A registered agent is an appointed individual or business that accepts service of process and other legal notices on a business’s behalf. The title of an agent varies from one state to another; for example, some states call it a statutory agent, agent for service of process, or resident agent. But no matter the title, the role is pretty much the same.
Any business that registers with its Secretary of State (or similar state agency) is required to appoint an agent for service of process. Every state has slightly different statutory requirements for who can be a registered agent. But generally, an agent must be an individual resident of the state, present at their listed address during all regular business hours, and be 18 years or older. Alternatively, you can hire a business entity that’s appropriately registered with the state.
Because there are such strict time requirements for an agent, we generally recommend hiring a registered agent service to fill this role for you.
As we mentioned earlier, an S corporation is not a business structure; it’s a taxation structure.
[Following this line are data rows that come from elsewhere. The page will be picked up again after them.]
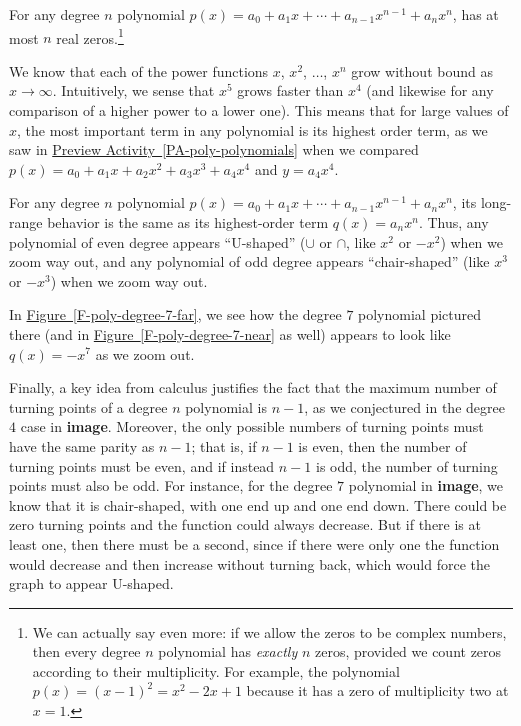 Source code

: \documentclass{ximera}
\begin{document}
For any degree $n$ polynomial $p(x) = a_0 + a_1 x + \cdots + a_{n-1}x^{n-1} + a_n x^n$, has at most $n$ real zeros.\footnote{We can actually say even more:  if we allow the zeros to be complex numbers, then every degree $n$ polynomial has \emph{exactly} $n$ zeros, provided we count zeros according to their multiplicity.  For example, the polynomial $p(x) = (x-1)^2 = x^2 - 2x + 1$ because it has a zero of multiplicity two at $x = 1$.\label{fn-36}}%

We know that each of the power functions $x$, $x^2$, $\ldots$, $x^n$ grow without bound as $x \to \infty$.  Intuitively, we sense that $x^5$ grows faster than $x^4$ (and likewise for any comparison of a higher power to a lower one).  This means that for large values of $x$, the most important term in any polynomial is its highest order term, as we saw in \hyperref[PA-poly-polynomials]{Preview Activity~\ref{PA-poly-polynomials}} when we compared $p(x) = a_0 + a_1 x + a_2 x^2 + a_3 x^3 + a_4 x^4$ and $y = a_4 x^4$.%

For any degree $n$ polynomial $p(x) = a_0 + a_1 x + \cdots + a_{n-1}x^{n-1} + a_n x^n$, its long-range behavior is the same as its highest-order term $q(x) = a_n x^n$.  Thus, any polynomial of even degree appears ``U-shaped'' ($\cup$ or $\cap$, like $x^2$ or $-x^2$) when we zoom way out, and any polynomial of odd degree appears ``chair-shaped'' (like $x^3$ or $-x^3$) when we zoom way out.%

In \hyperref[F-poly-degree-7-far]{Figure~\ref{F-poly-degree-7-far}}, we see how the degree $7$ polynomial pictured there (and in \hyperref[F-poly-degree-7-near]{Figure~\ref{F-poly-degree-7-near}} as well) appears to look like $q(x) = -x^7$ as we zoom out.%




Finally, a key idea from calculus justifies the fact that the maximum number of turning points of a degree $n$ polynomial is $n-1$, as we conjectured in the degree $4$ case in \textbf{image}.  Moreover, the only possible numbers of turning points must have the same parity as $n-1$; that is, if $n-1$ is even, then the number of turning points must be even, and if instead $n-1$ is odd, the number of turning points must also be odd.  For instance, for the degree $7$ polynomial in \textbf{image}, we know that it is chair-shaped, with one end up and one end down.  There could be zero turning points and the function could always decrease.  But if there is at least one, then there must be a second, since if there were only one the function would decrease and then increase without turning back, which would force the graph to appear U-shaped.%
\end{document}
Behind every S-corp election is a legal entity type like a C corporation or limited liability company. And since each of these entity structures has to appoint a registered agent when they form, an S corporation needs a registered agent, too. There’s really no way to avoid one.
In most states, business owners are allowed to serve as their own agent, but we don’t generally recommend that. Hiring a registered agent service does entail a modest fee, but it’s typically worth the expense.
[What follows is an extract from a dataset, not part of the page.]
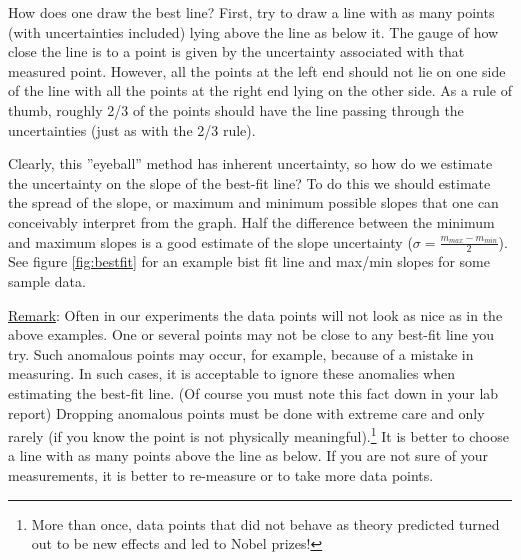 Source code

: How does one draw the best line?  First, try to draw a line with as many points (with uncertainties included) lying above the line as below it. The gauge of how close the line is to a point is given by the uncertainty associated with that measured point. However, all the points at the left end should not lie on one side of the line with all the points at the right end lying on the other side. As a rule of thumb, roughly 2/3 of the points should have the line passing through the uncertainties (just as with the 2/3 rule).\myskip

Clearly, this ''eyeball'' method has inherent uncertainty, so how do we estimate the uncertainty on the slope of the best-fit line? To do this we should estimate the spread of the slope, or maximum and minimum possible slopes that one can conceivably interpret from the graph. Half the difference between the minimum and maximum slopes is a good estimate of the slope uncertainty ($\sigma=\frac{m_{max}-m_{min}}{2}$). See figure \ref{fig:bestfit} for an example bist fit line and max/min slopes for some sample data.  \myskip

\underline{Remark}: Often in our experiments the data points will not look as nice as in the above examples. One or several points may not be close to any best-fit line you try. Such anomalous points may occur, for example, because of a mistake in measuring. In such cases, it is acceptable to ignore these anomalies when estimating the best-fit line. (Of course you must note this fact down in your lab report)  Dropping anomalous points must be done with extreme care and only rarely (if you know the point is not physically meaningful).\footnote{More than once, data points that did not behave as theory predicted turned out to be new effects and led to Nobel prizes!}  It is better to choose a line with as many points above the line as below. If you are not sure of your measurements, it is better to re-measure or to take more data points. \myskip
Why do you need an S corp registered agent?
Every S corporation needs an agent simply because it’s a legal requirement in every state. You probably designated your agent’s business address (also called the registered office) in your Articles of Organization or Articles of Incorporation. Some states call these forms the Certificate of Incorporation or Certificate of Organization.
Each state requires an agent because if an S corporation is brought to court, it must be properly notified so it can respond to the court summons. A registered agent helps ensure that all parties in a business suit are properly notified. Hiring a registered agent service like ours also means that any legal process will be served as discreetly as possible (as opposed to a process server showing up at your business and serving you in front of clients).
The exact benefits of having an agent will vary from one business (and state) to another. Generally speaking, an agent service gives you a little extra flexibility because you won’t be tied down to a physical address during all normal business hours. If you prefer to work from a lot of different coffee shops, hiring an agent can give you that luxury. In some states, an agent can also give you an extra layer of privacy by keeping your home address off the public record, too.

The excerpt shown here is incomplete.